Revenue growth in 2005 exceeded that projected in the operating plan. Although First-Class Mail, Periodicals, and Package Services revenues declined, overall revenue was 1.4 percent greater than in 2004. Total revenue was $69,993 million.
Total volume for the year was 2.7 percent above the 2004 total and some alterations in the composition of total mail volume must be noted. The mailstream has changed significantly since 2000 when First-Class Mail was the largest component. In the past 5 years, First-Class Mail volumes declined 5.3 percent, while Standard Mail volumes grew 12.1 percent. In 2005 Standard Mail exceeded First-Class Mail volume for the first time, as shown in table 3-1. The Postal Service expects this shift in the mail mix to continue. While Standard Mail service now leads volume growth and has overtaken First-Class Mail in the mailstream, it provides an average of only 19 cents in revenue per piece. First-Class Mail provides an average of 37 cents per piece. Standard Mail has also been more susceptible than First-Class Mail to fluctuations in the economy. Consequently, although 2005’s volume set a new record of 212 billion pieces, the shifting mix of mail has affected revenues substantially. At 2005 postage rates, the lower volume and specific mail mix of 2000 would have generated $3.3 billion more revenue.

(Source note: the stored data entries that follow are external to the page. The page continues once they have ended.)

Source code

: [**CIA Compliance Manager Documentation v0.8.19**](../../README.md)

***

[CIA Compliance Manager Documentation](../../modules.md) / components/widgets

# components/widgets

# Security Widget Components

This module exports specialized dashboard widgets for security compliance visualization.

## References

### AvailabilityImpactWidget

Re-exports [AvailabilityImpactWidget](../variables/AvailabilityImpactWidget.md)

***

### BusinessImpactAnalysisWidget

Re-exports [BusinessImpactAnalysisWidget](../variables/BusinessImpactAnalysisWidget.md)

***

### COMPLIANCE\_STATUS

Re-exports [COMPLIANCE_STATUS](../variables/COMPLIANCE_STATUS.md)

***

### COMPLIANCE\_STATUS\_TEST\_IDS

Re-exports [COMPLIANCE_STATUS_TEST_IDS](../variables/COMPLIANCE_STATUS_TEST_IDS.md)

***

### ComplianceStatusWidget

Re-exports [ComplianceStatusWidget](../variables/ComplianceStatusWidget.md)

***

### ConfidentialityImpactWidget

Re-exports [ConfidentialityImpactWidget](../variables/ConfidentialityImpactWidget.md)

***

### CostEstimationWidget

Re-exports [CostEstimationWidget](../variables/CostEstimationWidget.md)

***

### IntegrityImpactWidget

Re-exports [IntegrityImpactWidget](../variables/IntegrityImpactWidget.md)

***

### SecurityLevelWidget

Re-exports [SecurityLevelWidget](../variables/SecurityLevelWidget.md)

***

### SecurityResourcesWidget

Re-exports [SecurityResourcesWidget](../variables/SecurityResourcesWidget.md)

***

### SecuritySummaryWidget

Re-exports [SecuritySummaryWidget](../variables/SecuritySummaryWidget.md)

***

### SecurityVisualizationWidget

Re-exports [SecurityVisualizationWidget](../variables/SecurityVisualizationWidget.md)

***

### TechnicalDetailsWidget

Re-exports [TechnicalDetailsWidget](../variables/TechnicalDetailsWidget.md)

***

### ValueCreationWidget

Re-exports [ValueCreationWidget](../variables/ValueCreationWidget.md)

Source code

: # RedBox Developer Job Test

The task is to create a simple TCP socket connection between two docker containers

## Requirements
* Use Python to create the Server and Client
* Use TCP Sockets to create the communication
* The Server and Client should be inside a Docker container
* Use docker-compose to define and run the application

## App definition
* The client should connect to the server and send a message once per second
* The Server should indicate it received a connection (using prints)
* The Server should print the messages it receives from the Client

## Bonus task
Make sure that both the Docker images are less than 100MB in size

First-Class Mail is comprised predominantly of single-piece and workshared volume. For many years, single-piece First-Class Mail volume has been in decline and has been offset only partially by growth in workshared First-Class Mail volume, resulting in the trend of lower First-Class Mail revenues and volumes. E-commerce and electronic messaging increasingly displace personal correspondence and paper based commercial transactions using First-Class Mail. Standard Mail volume growth in 2005 was aided by November 2004 election mail, as well as by increased strength of direct marketing and a surge in credit card marketing. Standard Mail volume also has benefited as "Do Not Call" telephone restrictions shifted some direct marketing efforts to mail.
As First-Class Mail volume has declined, the number of mailpieces delivered per address has declined as well. Yet, delivery points have continued to grow and with them, the infrastructure and personnel costs directly attributable to servicing those delivery points. A decline in the number of pieces delivered per delivery point, combined with shrinking revenue per mailpiece delivered, impacts the Postal Service’s costs of carrying out its universal service obligation. Consequently, fulfilling the Postal Service’s universal service obligation will become ever more costly as these trends continue.
Mail volume growth and revenue growth are dependent on the economy, the underlying demand for postal services, and the attractiveness of competitive alternatives. Growth in economic activity in 2005, as measured by gross domestic product (GDP) and retail sales, continued to be strong in spite of the disruption from Hurricanes Katrina and Rita in the latter part of the year. Within the parameters of the fiscal year, GDP grew 3.6 percent in 2005 with continued strength in retail sales.